Dziś o sile ofensywnej reprezentacji Brazylii stanowią m.in. 22-letni Vinicius Junior i rok młodszy Rodrygo. Co ich łączy? Że bardzo szybko trafili do Europy, podpisując kontrakty z Realem Madryt. Wszystko wskazuje, że na Stary Kontynent zawita kolejny talent "Canarinhos". Coraz więcej klubów stara się o transfer Endricka.
Endrick urodził się w 2006 roku. I choć ma dopiero 16 lat, to już "Transfermarkt" wycenia go na 20 milionów euro. Taka suma jednak nie przekona Palmeirasu do sprzedaży napastnika. I trudno się dziwić, skoro Enrick strzelił 165 goli w 169 meczach młodzieżówki Palmeiras.
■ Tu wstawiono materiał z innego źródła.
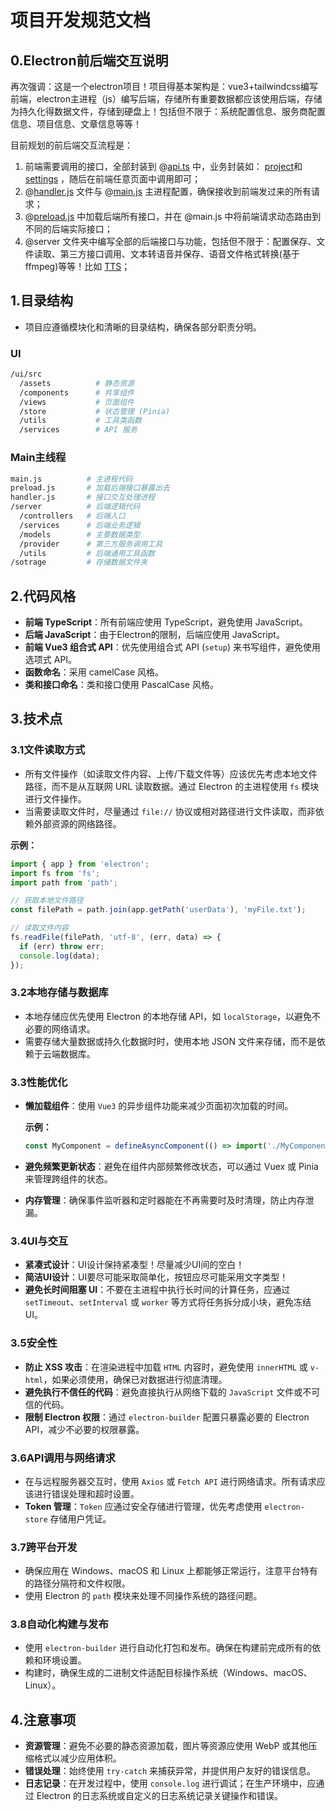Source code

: # 项目开发规范文档

## 0.Electron前后端交互说明

再次强调：这是一个electron项目！项目得基本架构是：vue3+tailwindcss编写前端，electron主进程（js）编写后端，存储所有重要数据都应该使用后端，存储为持久化得数据文件，存储到硬盘上！包括但不限于：系统配置信息、服务商配置信息、项目信息、文章信息等等！

目前规划的前后端交互流程是：

1. 前端需要调用的接口，全部封装到 @[api.ts](./ui/src/utils/api.ts) 中，业务封装如： [project](./ui/src/stores/projects.ts)和[settings](./ui/src/stores/settings.ts) ，随后在前端任意页面中调用即可；
2. @[handler.js](./handler.js) 文件与 @[main.js](./main.js) 主进程配置，确保接收到前端发过来的所有请求；
3. @[preload.js](./preload.js) 中加载后端所有接口，并在  @main.js 中将前端请求动态路由到不同的后端实际接口；
4. @server 文件夹中编写全部的后端接口与功能，包括但不限于：配置保存、文件读取、第三方接口调用、文本转语音并保存、语音文件格式转换(基于ffmpeg)等等！比如 [TTS](./server/services/TTSService.js)；

## 1.目录结构

- 项目应遵循模块化和清晰的目录结构，确保各部分职责分明。

### UI

```bash
/ui/src
  /assets          # 静态资源
  /components      # 共享组件
  /views           # 页面组件
  /store           # 状态管理 (Pinia)
  /utils           # 工具类函数
  /services        # API 服务
```

### Main主线程

```bash
main.js          # 主进程代码
preload.js       # 加载后端接口暴露出去
handler.js       # 接口交互处理进程
/server          # 后端逻辑代码
  /controllers   # 后端入口
  /services      # 后端业务逻辑
  /models        # 主要数据类型
  /provider      # 第三方服务调用工具
  /utils         # 后端通用工具函数
/sotrage         # 存储数据文件夹
```

## 2.代码风格

- **前端 TypeScript**：所有前端应使用 TypeScript，避免使用 JavaScript。
- **后端 JavaScript**：由于Electron的限制，后端应使用 JavaScript。
- **前端 Vue3 组合式 API**：优先使用组合式 API (`setup`) 来书写组件，避免使用选项式 API。
- **函数命名**：采用 camelCase 风格。
- **类和接口命名**：类和接口使用 PascalCase 风格。

## 3.技术点

### 3.1文件读取方式

- 所有文件操作（如读取文件内容、上传/下载文件等）应该优先考虑本地文件路径，而不是从互联网 URL 读取数据。通过 Electron 的主进程使用 `fs` 模块进行文件操作。
- 当需要读取文件时，尽量通过 `file://` 协议或相对路径进行文件读取，而非依赖外部资源的网络路径。

**示例：**

```typescript
import { app } from 'electron';
import fs from 'fs';
import path from 'path';

// 获取本地文件路径
const filePath = path.join(app.getPath('userData'), 'myFile.txt');

// 读取文件内容
fs.readFile(filePath, 'utf-8', (err, data) => {
  if (err) throw err;
  console.log(data);
});
```

### 3.2本地存储与数据库

- 本地存储应优先使用 Electron 的本地存储 API，如 `localStorage`，以避免不必要的网络请求。
- 需要存储大量数据或持久化数据时时，使用本地 JSON 文件来存储，而不是依赖于云端数据库。

### 3.3性能优化

- **懒加载组件**：使用 `Vue3` 的异步组件功能来减少页面初次加载的时间。

  **示例：**

  ```typescript
  const MyComponent = defineAsyncComponent(() => import('./MyComponent.vue'));
  ```

- **避免频繁更新状态**：避免在组件内部频繁修改状态，可以通过 Vuex 或 Pinia 来管理跨组件的状态。

- **内存管理**：确保事件监听器和定时器能在不再需要时及时清理，防止内存泄漏。

### 3.4UI与交互

- **紧凑式设计**：UI设计保持紧凑型！尽量减少UI间的空白！
- **简洁UI设计**：UI要尽可能采取简单化，按钮应尽可能采用文字类型！
- **避免长时间阻塞 UI**：不要在主进程中执行长时间的计算任务，应通过 `setTimeout`、`setInterval` 或 `worker` 等方式将任务拆分成小块，避免冻结 UI。

### 3.5安全性

- **防止 XSS 攻击**：在渲染进程中加载 `HTML` 内容时，避免使用 `innerHTML` 或 `v-html`，如果必须使用，确保已对数据进行彻底清理。
- **避免执行不信任的代码**：避免直接执行从网络下载的 `JavaScript` 文件或不可信的代码。
- **限制 Electron 权限**：通过 `electron-builder` 配置只暴露必要的 Electron API，减少不必要的权限暴露。

### 3.6API调用与网络请求

- 在与远程服务器交互时，使用 `Axios` 或 `Fetch API` 进行网络请求。所有请求应该进行错误处理和超时设置。
- **Token 管理**：`Token` 应通过安全存储进行管理，优先考虑使用 `electron-store` 存储用户凭证。

### 3.7跨平台开发

- 确保应用在 Windows、macOS 和 Linux 上都能够正常运行，注意平台特有的路径分隔符和文件权限。
- 使用 Electron 的 `path` 模块来处理不同操作系统的路径问题。

### 3.8自动化构建与发布

- 使用 `electron-builder` 进行自动化打包和发布。确保在构建前完成所有的依赖和环境设置。
- 构建时，确保生成的二进制文件适配目标操作系统（Windows、macOS、Linux）。

## 4.注意事项

- **资源管理**：避免不必要的静态资源加载，图片等资源应使用 WebP 或其他压缩格式以减少应用体积。
- **错误处理**：始终使用 `try-catch` 来捕获异常，并提供用户友好的错误信息。
- **日志记录**：在开发过程中，使用 `console.log` 进行调试；在生产环境中，应通过 Electron 的日志系统或自定义的日志系统记录关键操作和错误。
W seniorskiej drużynie - w brazylijskiej Serie A - rozegrał na razie siedem spotkań i strzelił trzy gole. Jak informuje ESPN, o Endricka walczą Barcelona, Real, Chelsea oraz Paris Saint Germain.
Xavi, trener Barcy, już potwierdził, że kataloński klub obserwuje Endricka. Ba, nawet się prywatnie spotkał z chłopakiem. Nastolatka oraz jego rodzinę w ośrodku treningowym gościła także Chelsea. Z kolei Real będzie próbował go przekonać dużą brazylijską kolonią w klubie.
ESPN pisze jednak, że Neymar silnie usiłuje przekonać rodaka, by trafił do PSG. - Jego wpływ może być decydujący czynnikiem - czytamy w artykule. Endrick będzie mógł dołączyć do europejskiego klubu dopiero po ukończeniu 18. roku życia.
Jego starsi koledzy walczą o złoto w Katarze. W dwóch pierwszych meczach grupowych Brazylijczyków rywale oddali zero celnych strzałów! Ostatni raz taka sztuka w defensywie udała się w 1998 roku. Francji, która podobnie jak Brazylia, ma już zapewniony awans do 1/8 finału turnieju.
O wyjście z grupy G walczą jeszcze Kamerun, Serbia i Szwajcaria. Decydujące mecze odbędą się w piątek 2 grudnia o 20:00.